Dal Canton Ticino i giornalisti chiedono informazioni sulla seduta che dovrebbe veder riunita la Commissione speciale rapporti tra Lombardia e Confederazione elvetica con la sua ex presidente, ora assessore regionale. E io che sono segretario di quella Commissione non ne so assolutamente nulla.
Mi chiedo che senso abbia tenere in vita un organismo che non si riunisce da mesi, esattamente da fine marzo, quando abbiamo ricambiato, dopo anni, la visita al Gran consiglio a Bellinzona. Un’occasione per mettere sul piatto i molti temi ancora aperti, ma che nel nostro caso è rimasta totalmente in sospeso.
E gli argomenti, appunto, non solo non mancano, ma crescono di mese in mese: se le questioni legate ai frontalieri e alla posizione della politica ticinese nei loro confronti è sempre in cima all’agenda, ricordo che i progetti sul trasporto ferroviario rimangono aperti: dovremmo verificare il rispetto del cronoprogramma dell’Arcisate-Stabio, ma vorremmo saperne di più anche sulla Milano-Chiasso e sugli interventi nella stazione svizzera.

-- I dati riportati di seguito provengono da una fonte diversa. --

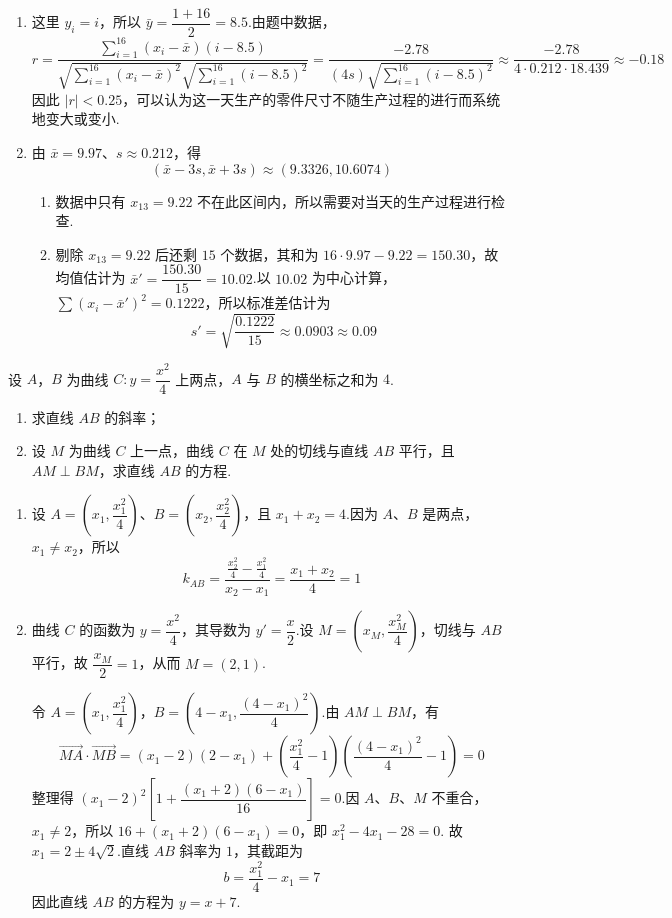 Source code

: \begin{solution}
\begin{enumerate}
\item 这里 \(y_i=i\)，所以 \(\bar y=\dfrac{1+16}{2}=8.5\).由题中数据，
\[
r=\frac{\sum_{i=1}^{16}(x_i-\bar x)(i-8.5)}
{\sqrt{\sum_{i=1}^{16}(x_i-\bar x)^2}\sqrt{\sum_{i=1}^{16}(i-8.5)^2}}
=\frac{-2.78}{(4s)\sqrt{\sum_{i=1}^{16}(i-8.5)^2}}
\approx\frac{-2.78}{4\cdot0.212\cdot18.439}\approx-0.18
\]
因此 \(\lvert r\rvert<0.25\)，可以认为这一天生产的零件尺寸不随生产过程的进行而系统地变大或变小.
\item 由 \(\bar x=9.97\)、\(s\approx0.212\)，得
\[
(\bar x-3s,\bar x+3s)\approx(9.3326,10.6074)
\]
\begin{enumerate}
\item 数据中只有 \(x_{13}=9.22\) 不在此区间内，所以需要对当天的生产过程进行检查.
\item 剔除 \(x_{13}=9.22\) 后还剩 \(15\) 个数据，其和为 \(16\cdot9.97-9.22=150.30\)，故均值估计为 \(\bar x'=\dfrac{150.30}{15}=10.02\).以 \(10.02\) 为中心计算，\(\sum(x_i-\bar x')^2=0.1222\)，所以标准差估计为
\[
s'=\sqrt{\frac{0.1222}{15}}\approx0.0903\approx0.09
\]
\end{enumerate}
\end{enumerate}
\end{solution}


\begin{problem}
设 \(A\)，\(B\) 为曲线 \(C:y=\dfrac{x^2}{4}\) 上两点，\(A\) 与 \(B\) 的横坐标之和为 \(4\).

\begin{enumerate}
\item 求直线 \(AB\) 的斜率；
\item 设 \(M\) 为曲线 \(C\) 上一点，曲线 \(C\) 在 \(M\) 处的切线与直线 \(AB\) 平行，且 \(AM\perp BM\)，求直线 \(AB\) 的方程.
\end{enumerate}
\end{problem}

\begin{solution}
\begin{enumerate}
\item 设 \(A=(x_1,\dfrac{x_1^2}{4})\)、\(B=(x_2,\dfrac{x_2^2}{4})\)，且 \(x_1+x_2=4\).因为 \(A\)、\(B\) 是两点，\(x_1\ne x_2\)，所以
\[
k_{AB}=\frac{\frac{x_2^2}{4}-\frac{x_1^2}{4}}{x_2-x_1}
=\frac{x_1+x_2}{4}=1
\]
\item 曲线 \(C\) 的函数为 \(y=\dfrac{x^2}{4}\)，其导数为 \(y'=\dfrac{x}{2}\).设 \(M=(x_M,\dfrac{x_M^2}{4})\)，切线与 \(AB\) 平行，故 \(\dfrac{x_M}{2}=1\)，从而 \(M=(2,1)\).

令 \(A=(x_1,\dfrac{x_1^2}{4})\)，\(B=(4-x_1,\dfrac{(4-x_1)^2}{4})\).由 \(AM\perp BM\)，有
\[
\overrightarrow{MA}\cdot\overrightarrow{MB}
=(x_1-2)\left(2-x_1\right)
+\left(\frac{x_1^2}{4}-1\right)
\left(\frac{(4-x_1)^2}{4}-1\right)=0
\]
整理得 \((x_1-2)^2\left[1+\dfrac{(x_1+2)(6-x_1)}{16}\right]=0\).因 \(A\)、\(B\)、\(M\) 不重合，\(x_1\ne2\)，所以
\(16+(x_1+2)(6-x_1)=0\)，即 \(x_1^2-4x_1-28=0\).
故 \(x_1=2\pm4\sqrt2\).直线 \(AB\) 斜率为 \(1\)，其截距为
\[
b=\frac{x_1^2}{4}-x_1=7
\]
因此直线 \(AB\) 的方程为 \(y=x+7\).
\end{enumerate}
\end{solution}


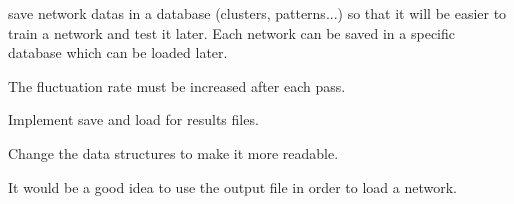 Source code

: 
\begin{DoxyRefList}
\item[\label{todo__todo000005}%
\hypertarget{todo__todo000005}{}%
page \hyperlink{index}{A\-R\-T1 project introduction} ]save network datas in a database (clusters, patterns...) so that it will be easier to train a network and test it later. Each network can be saved in a specific database which can be loaded later.  
\item[\label{todo__todo000001}%
\hypertarget{todo__todo000001}{}%
File \hyperlink{art1_8c}{art1.c} ]The fluctuation rate must be increased after each pass.  
\item[\label{todo__todo000002}%
\hypertarget{todo__todo000002}{}%
File \hyperlink{io_8c}{io.c} ]Implement save and load for results files. 
\item[\label{todo__todo000004}%
\hypertarget{todo__todo000004}{}%
File \hyperlink{main_8c}{main.c} ]Change the data structures to make it more readable.  
\item[\label{todo__todo000003}%
\hypertarget{todo__todo000003}{}%
Global \hyperlink{io_8h_a72d8ceea6208425220d76bc1d02b7498}{write\-\_\-train\-\_\-results} (Vector $\ast$$\ast$clusts\-Classes, \hyperlink{struct_in_param}{In\-Param} par, ulong empty\-Pats, float fluc, Vector $\ast$pats, ulong n\-Pats, Vector $\ast$clusts, Vector $\ast$pats\-Class)]It would be a good idea to use the output file in order to load a network.
\end{DoxyRefList} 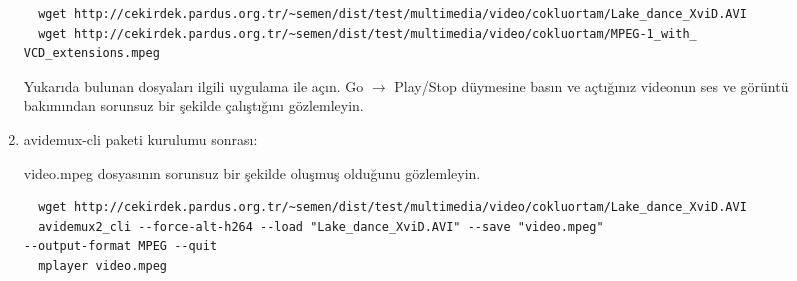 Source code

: \documentclass[a4paper,10pt]{article}
\begin{document}
\begin{enumerate}
\begin{verbatim}
  wget http://cekirdek.pardus.org.tr/~semen/dist/test/multimedia/video/cokluortam/Lake_dance_XviD.AVI
  wget http://cekirdek.pardus.org.tr/~semen/dist/test/multimedia/video/cokluortam/MPEG-1_with_
VCD_extensions.mpeg
\end{verbatim}
Yukarıda bulunan dosyaları ilgili uygulama ile açın. Go $\rightarrow$ Play/Stop düymesine basın ve açtığınız videonun ses ve görüntü bakımından sorunsuz bir şekilde çalıştığını gözlemleyin.
\item avidemux-cli paketi kurulumu sonrası:

video.mpeg dosyasının sorunsuz bir şekilde oluşmuş olduğunu gözlemleyin.
\begin{verbatim}
  wget http://cekirdek.pardus.org.tr/~semen/dist/test/multimedia/video/cokluortam/Lake_dance_XviD.AVI
  avidemux2_cli --force-alt-h264 --load "Lake_dance_XviD.AVI" --save "video.mpeg" 
--output-format MPEG --quit 
  mplayer video.mpeg
\end{verbatim}

\end{enumerate}
\end{document}
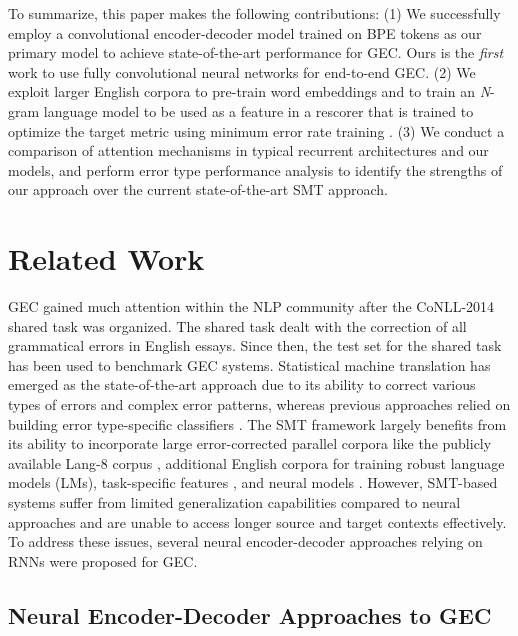 \documentclass[letterpaper]{article} %
\begin{document}
To summarize, this paper makes the following contributions: (1) We successfully employ a convolutional encoder-decoder model trained on BPE tokens as our primary model to achieve state-of-the-art performance for GEC. Ours is the \emph{first} work to use fully convolutional neural networks for end-to-end GEC. (2) We exploit larger English corpora to pre-train word embeddings and to train an \textit{N}-gram language model to be used as a feature in a rescorer that is trained to optimize the target metric using minimum error rate training \cite{och2003mert}. (3) We conduct a comparison of attention mechanisms in typical recurrent architectures and our models, and perform error type performance analysis to identify the strengths of our approach over the current state-of-the-art SMT approach.



\section{Related Work}

GEC gained much attention within the NLP community after the CoNLL-2014 shared task \cite{ng2014conll2014} was organized. The shared task dealt with the correction of all grammatical errors in English essays. Since then, the test set for the shared task has been used to benchmark GEC systems. Statistical machine translation has emerged as the state-of-the-art approach \cite{chollampatt2017connectingdots} due to its ability to correct various types of errors and complex error patterns, whereas previous approaches relied on building error type-specific classifiers \cite{dahlmeier-ng-ng:2012:BEA,rozovskaya2014illinois}. The SMT framework largely benefits from its ability to incorporate large error-corrected parallel corpora like the publicly available Lang-8 corpus \cite{mizumoto2011mining}, additional English corpora for training robust language models (LMs), task-specific features \cite{junczysdowmunt2016phrase}, and neural models \cite{chollampatt2016neural}. However, SMT-based systems suffer from limited generalization capabilities compared to neural approaches and are unable to access longer source and target contexts effectively. To address these issues, several neural encoder-decoder approaches relying on RNNs were proposed for GEC.

\subsection{Neural Encoder-Decoder Approaches to GEC}
\end{document}
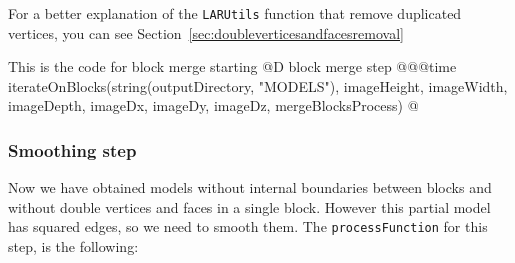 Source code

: \documentclass[11pt,oneside]{article}	%
\begin{document}
For a better explanation of the \texttt{LARUtils} function that remove duplicated vertices, you can see Section~\ref{sec:doubleverticesandfacesremoval}

This is the code for block merge starting
@D block merge step
@{@@time iterateOnBlocks(string(outputDirectory, "MODELS"),
                  imageHeight, imageWidth, imageDepth,
                  imageDx, imageDy, imageDz,
                  mergeBlocksProcess) @}


\subsubsection{Smoothing step}\label{sec:smoothingStep}

Now we have obtained models without internal boundaries between blocks and without double vertices and faces in a single block. However this partial model has squared edges, so we need to smooth them. The \texttt{processFunction} for this step, is the following:
\end{document}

Quest’estate si è aggiunta la vicenda della frana del Pizzo Cengalo che, sebbene sia più legata al Canton Grigioni, ha necessità di essere affrontata in Commissione speciale, visto interessa le nostre popolazioni e il traffico frontaliero in quella zona. Sempre sul fronte delle novità, la Giunta regionale ha approvato un progetto di legge di legge di ratifica relativo alla cooperazione culturale tra Regione Lombardia, i Cantoni Ticino e Vallese e la Fondazione svizzera per la cultura Pro Helvetia, che dovrebbe passare in consiglio regionale, ma non è stata per ora calendarizzata. E naturalmente, men che meno, è previsto se ne parli in Commissione.
Da segretario ho più volte sollecitato, via lettera, il presidente della Speciale a convocare almeno una seduta e reitererò l’invito. Non mi resta che incrociare le dita e attendere.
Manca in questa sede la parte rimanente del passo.